Overview of Posting:
This posting will be centered around the discussion of Wikipedia and its elements as a crowdsourcing tool. Specifically, we will be dissecting when the article was crated, how it was created, and the questions one ought to be asking when using or examining a Wikipedia article. For the purposes of this project we will be using the Wikipedia article on Digital Humanities, found here.
Moreover, this blog post will contain two main sections. The first is a brief discussion as to the structure of the Wikipedia article from the vantage point of a digital humanities professional. Looking at the creation of an debates around this article. Simply, this article will be used as a jumping point to discuss larger issues like crowdsourcing and opensourcing articles. The second section to this posting contains a brief user guide as to how to understand and use Wikipedia sources. I am not talking about how to search for articles, but, more importantly, how to understand an article’s source-base. Meaning, how to understand where to find its citations, and how to use its references in-light of the larger discussion of digital humanities and crowdsourcing.
Part I: Understanding Wikipedia: A General Overview
What questions do you need to ask about how the site was created?
- In order to best understand the evolution of the Wikipedia article, it is best to start with the site’s history: this is found under “Revision History” in the upper-right to the article. Found here. The question that should be answered first is: when was the article created? This helps to produces a timeline of events. If someone is familiar with the field of Digital Humanities (DH), then they have a general understanding as to when the field first emerged; therefore, one can safely guess the creation date of the article.
- The next question is who created the site? These beginning sites generally start when the field becomes more well-known, around 2006 in this case of the DH article. Moreover, these beginning sites are very barren, often only have a title and a general overview of the field or object in question. Then, clicking through the revision history, one can start to see more content added. Now, I know what some of you might be thinking, yes, vandalism on Wikipedia pages does happen, but not as often as one might believe. Roy Rosenzweig in his article “Can History Be Open Source?” states that Wikipedia has a dedicated community of volunteer editors that often fix vandalism, and, therefore, vandalism is much more rare as one would come to believe.
- After one has been able to see the date creation and contributors, one is also able to click on the contributors to see their profiles. This is extremely helpful to see who is contributing to the article, is it the common DH enthusiast or a professional? After a brief review, I can conclude that it is a mixture of both, professionals often add references or citations, while other editors add general article content.
Where should you go within the page to answer those questions?

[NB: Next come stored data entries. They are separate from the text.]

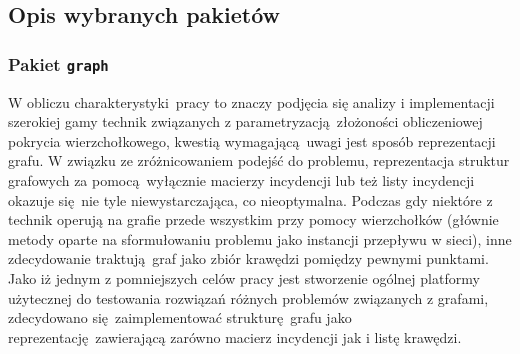 \subsection{Opis wybranych pakietów}\label{ss_internals_important_packages}
\subsubsection{Pakiet \texttt{graph}}
\par{
  W obliczu charakterystyki pracy to znaczy podjęcia się analizy i implementacji szerokiej gamy technik związanych z parametryzacją złożoności obliczeniowej pokrycia wierzchołkowego, kwestią wymagającą uwagi jest sposób reprezentacji grafu.
  W związku ze zróżnicowaniem podejść do problemu, reprezentacja struktur grafowych za pomocą wyłącznie macierzy incydencji lub też listy incydencji okazuje się nie tyle niewystarczająca, co nieoptymalna.
  Podczas gdy niektóre z technik operują na grafie przede wszystkim przy pomocy wierzchołków (głównie metody oparte na sformułowaniu problemu jako instancji przepływu w sieci), inne zdecydowanie traktują graf jako zbiór krawędzi pomiędzy pewnymi punktami.
  Jako iż jednym z pomniejszych celów pracy jest stworzenie ogólnej platformy użytecznej do testowania rozwiązań różnych problemów związanych z grafami, zdecydowano się zaimplementować strukturę grafu jako reprezentację zawierającą zarówno macierz incydencji jak i listę krawędzi.
}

- There are two locations that are very helpful when reviewing a Wikipedia page:
- The first is the “Revision History” section of the page. A picture of this page can be found below. This page offers a list of all revisions to the page and who made the revisions. This page is also very helpful when trying to understand how this page/article has evolved over time, and what sections of the article has more citations within it.
- The second part of an article that is the references or source section. This can be found at the bottom of the article. What makes this section so important is the fact that the meat-and-potatoes of the article rests within this section. In fact, a large amount of debate goes on behind the scenes as to which articles should be included. This debate takes place on the “Talk” section. It can be found in the upper-left part of the article. Here, contributors are able to talk about the items on the article and it anything needs to be changed. This is one of the most visible ways crowdsourcing is seen, through these inter-dialogue communications between the editors. A picture of this page is below.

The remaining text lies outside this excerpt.